▶ _WORK REQUIRED_: Could you find every line in the entries below that holds the word "label" and copy it?

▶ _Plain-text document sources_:

* * * * * * *

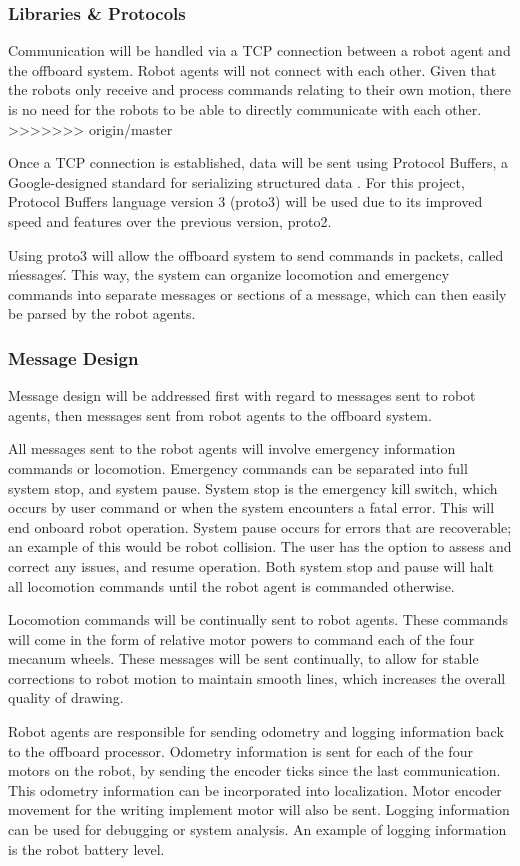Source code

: \subsubsection{Libraries \& Protocols}
\label{sec:software_comm_libs}
Communication will be handled via a TCP connection between a robot agent and the offboard system. Robot agents will not connect with each other. Given that the robots only receive and process commands relating to their own motion, there is no need for the robots to be able to directly communicate with each other.
>>>>>>> origin/master

Once a TCP connection is established, data will be sent using Protocol Buffers, a Google-designed standard for serializing structured data \cite{protobuf3}. For this project, Protocol Buffers language version 3 (proto3) will be used due to its improved speed and features over the previous version, proto2.

Using proto3 will allow the offboard system to send commands in packets, called \'messages\'. This way, the system can organize locomotion and emergency commands into separate messages or sections of a message, which can then easily be parsed by the robot agents.

\subsubsection{Message Design}
\label{sec:software_comm_msg}
Message design will be addressed first with regard to messages sent to robot agents, then messages sent from robot agents to the offboard system.

All messages sent to the robot agents will involve emergency information commands or locomotion. Emergency commands can be separated into full system stop, and system pause. System stop is the emergency kill switch, which occurs by user command or when the system encounters a fatal error. This will end onboard robot operation. System pause occurs for errors that are recoverable; an example of this would be robot collision. The user has the option to assess and correct any issues, and resume operation. Both system stop and pause will halt all locomotion commands until the robot agent is commanded otherwise.

Locomotion commands will be continually sent to robot agents. These commands will come in the form of relative motor powers to command each of the four mecanum wheels. These messages will be sent continually, to allow for stable corrections to robot motion to maintain smooth lines, which increases the overall quality of drawing.

Robot agents are responsible for sending odometry and logging information back to the offboard processor. Odometry information is sent for each of the four motors on the robot, by sending the encoder ticks since the last communication. This odometry information can be incorporated into localization. Motor encoder movement for the writing implement motor will also be sent. Logging information can be used for debugging or system analysis. An example of logging information is the robot battery level.

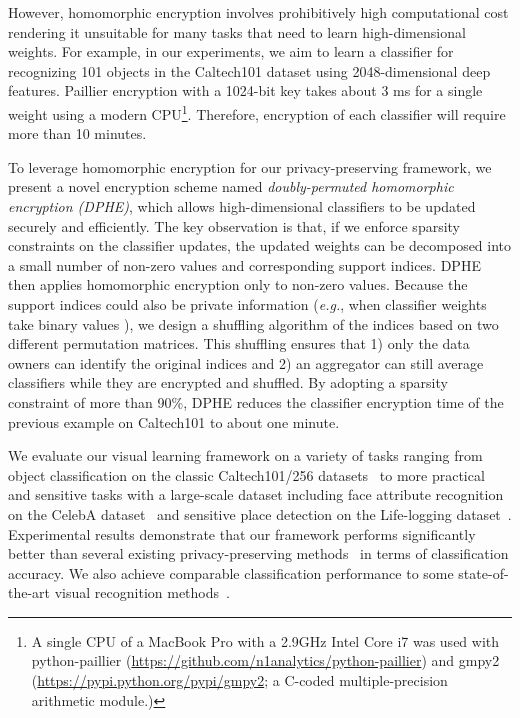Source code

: \documentclass[10pt,twocolumn,letterpaper]{article}
\def\eg{{\it e.g.}}
\begin{document}
However, homomorphic encryption involves prohibitively high computational cost rendering it unsuitable for many tasks that need to learn high-dimensional weights. For example, in our experiments, we aim to learn a classifier for recognizing 101 objects in the Caltech101 dataset \cite{Fei-Fei2007a} using 2048-dimensional deep features. Paillier encryption with a 1024-bit key takes about 3 ms for a single weight using a modern CPU\footnote{A single CPU of a MacBook Pro with a 2.9GHz Intel Core i7 was used with python-paillier (\url{https://github.com/n1analytics/python-paillier}) and gmpy2 (\url{https://pypi.python.org/pypi/gmpy2}; a C-coded multiple-precision arithmetic module.)}. Therefore, encryption of each classifier will require more than 10 minutes.

To leverage homomorphic encryption for our privacy-preserving framework, we present a novel encryption scheme named \emph{doubly-permuted homomorphic encryption (DPHE)}, which allows high-dimensional classifiers to be updated securely and efficiently. The key observation is that, if we enforce sparsity constraints on the classifier updates, the updated weights can be decomposed into a small number of non-zero values and corresponding support indices. DPHE then applies homomorphic encryption only to non-zero values. Because the support indices could also be private information (\eg, when classifier weights take binary values \cite{Cheng2014a,Courbariaux2015a,Hare2012a}), we design a shuffling algorithm of the indices based on two different permutation matrices. This shuffling ensures that 1) only the data owners can identify the original indices and 2) an aggregator can still average classifiers while they are encrypted and shuffled. By adopting a sparsity constraint of more than 90\%, DPHE reduces the classifier encryption time of the previous example on Caltech101 to about one minute.

We evaluate our visual learning framework on a variety of tasks ranging from object classification on the classic Caltech101/256 datasets~\cite{Fei-Fei2007a,Griffin2007a} to more practical and sensitive tasks with a large-scale dataset including face attribute recognition on the CelebA dataset~\cite{Liu2015a} and sensitive place detection on the Life-logging dataset~\cite{Fan2016a}. Experimental results demonstrate that our framework performs significantly better than several existing privacy-preserving methods~\cite{Pathak2010a,Rajkumar2012a} in terms of classification accuracy. We also achieve comparable classification performance to some state-of-the-art visual recognition methods~\cite{He2015a,Liu2015a,Zeiler2014a}.
\end{document}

* * * * * * *

▶ _TASK OUTPUT_:
\label{sec:software_comm_libs}
\label{sec:software_comm_msg}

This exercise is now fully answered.